Ashuurii: We really need to get you counseling...

I'm not gay!

By: Ashuurii

"Come on Sai! I swear, this guy's the real deal." I assured him. Hello, my name is Haruno Sakura. Currently, my best friend, well I should say my best gay-guy friend, is looking for love. So, being the kind person I am, I took it upon myself to introduce him to the man I believe to be a gay. Uchiha Sasuke. –insert random author snickering here- O.o

"Are you sure? I hope he isn't one of those, ice-cube gay's that never open up. I like my man to have compassion!" Sai said proudly.
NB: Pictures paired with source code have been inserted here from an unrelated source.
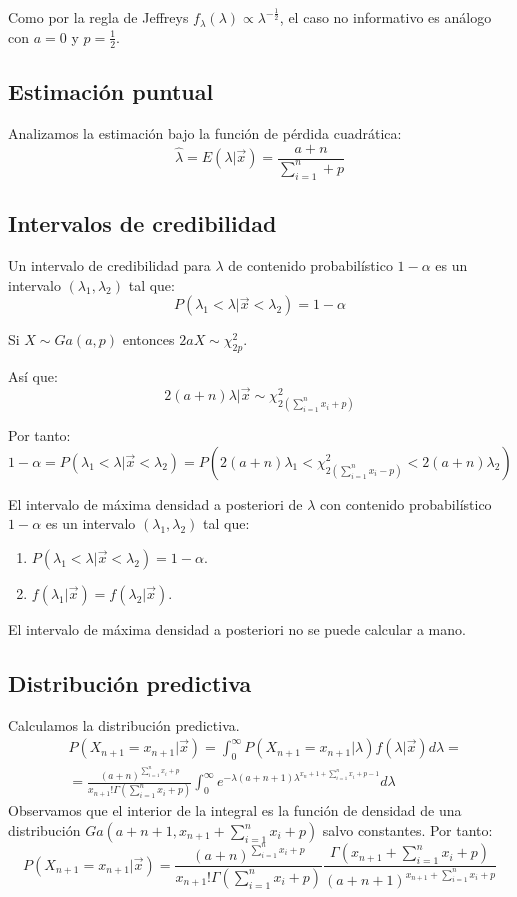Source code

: Como por la regla de Jeffreys $f_\lambda(\lambda) \propto \lambda^{-\frac{1}{2}}$, el caso no informativo es análogo con $a = 0$ y $p = \frac{1}{2}$.

\subsection*{Estimación puntual}
Analizamos la estimación bajo la función de pérdida cuadrática:
$$\hat{\lambda} = E(\lambda|\vec{x}) = \frac{a+n}{\sum_{i=1}^n + p}$$

\subsection*{Intervalos de credibilidad}
Un intervalo de credibilidad para $\lambda$ de contenido probabilístico $1-\alpha$ es un intervalo $(\lambda_1, \lambda_2)$ tal que:
$$P(\lambda_1 < \lambda|\vec{x} < \lambda_2) = 1-\alpha$$

\begin{note}
    Si $X \sim Ga(a, p)$ entonces $2aX \sim \chi^2_{2p}$.
\end{note}

Así que:
$$2(a+n)\lambda|\vec{x} \sim \chi^2_{2(\sum_{i=1}^n x_i + p)}$$

Por tanto:
$$1-\alpha = P(\lambda_1 < \lambda|\vec{x} < \lambda_2) = P(2(a+n)\lambda_1 < \chi^2_{2(\sum_{i=1}^n x_i - p)} < 2(a+n)\lambda_2)$$

El intervalo de máxima densidad a posteriori de $\lambda$ con contenido probabilístico $1-\alpha$ es un intervalo $(\lambda_1, \lambda_2)$ tal que:
\begin{enumerate}
    \item $P(\lambda_1 < \lambda|\vec{x} < \lambda_2) = 1-\alpha$.
    \item $f(\lambda_1|\vec{x}) = f(\lambda_2|\vec{x})$.
\end{enumerate}

\begin{note}
    El intervalo de máxima densidad a posteriori no se puede calcular a mano.
\end{note}

\subsection*{Distribución predictiva}
Calculamos la distribución predictiva.
\begin{align*}
     & P(X_{n+1} = x_{n+1}|\vec{x}) = \int_0^\infty P(X_{n+1} = x_{n+1}|\lambda)f(\lambda|\vec{x})d\lambda =                                                         \\
     & = \frac{(a+n)^{\sum_{i=1}^n x_i + p}}{x_{n+1}!\Gamma(\sum_{i=1}^n x_i + p)} \int_0^\infty e^{-\lambda(a+n+1)\lambda^{x_n+1 + \sum_{i=1}^n x_i + p-1}}d\lambda
\end{align*}
Observamos que el interior de la integral es la función de densidad de una distribución $Ga(a+n+1, x_{n+1} + \sum_{i=1}^n x_i + p)$ salvo constantes.
Por tanto:
$$P(X_{n+1} = x_{n+1}|\vec{x}) = \frac{(a+n)^{\sum_{i=1}^n x_i + p}}{x_{n+1}!\Gamma(\sum_{i=1}^n x_i + p)} \frac{\Gamma(x_{n+1} + \sum_{i=1}^n x_i + p)}{(a+n+1)^{x_{n+1} + \sum_{i=1}^n x_i + p}}$$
"No I promise you. I'll make him open up." I assured him once again.

"Oh look there he is now!"

"Hn?" Sasuke mumbled to himself as he looked up from the bench he was perched on near a serene lake, glittering with the awakened sun and the chirping bird's with the sweet aroma's of spring fluttering everywhere. He was calm. Until...

"Sasuke! Look who I brought!" I smiled as a pale boy with a goofy grin yet seductive grin popped out from behind me.

"Hello, Sasuke-kun. It's a pleasure to meet you." Sai smiled as he got on one knee and kissed Sasuke's hand gentily.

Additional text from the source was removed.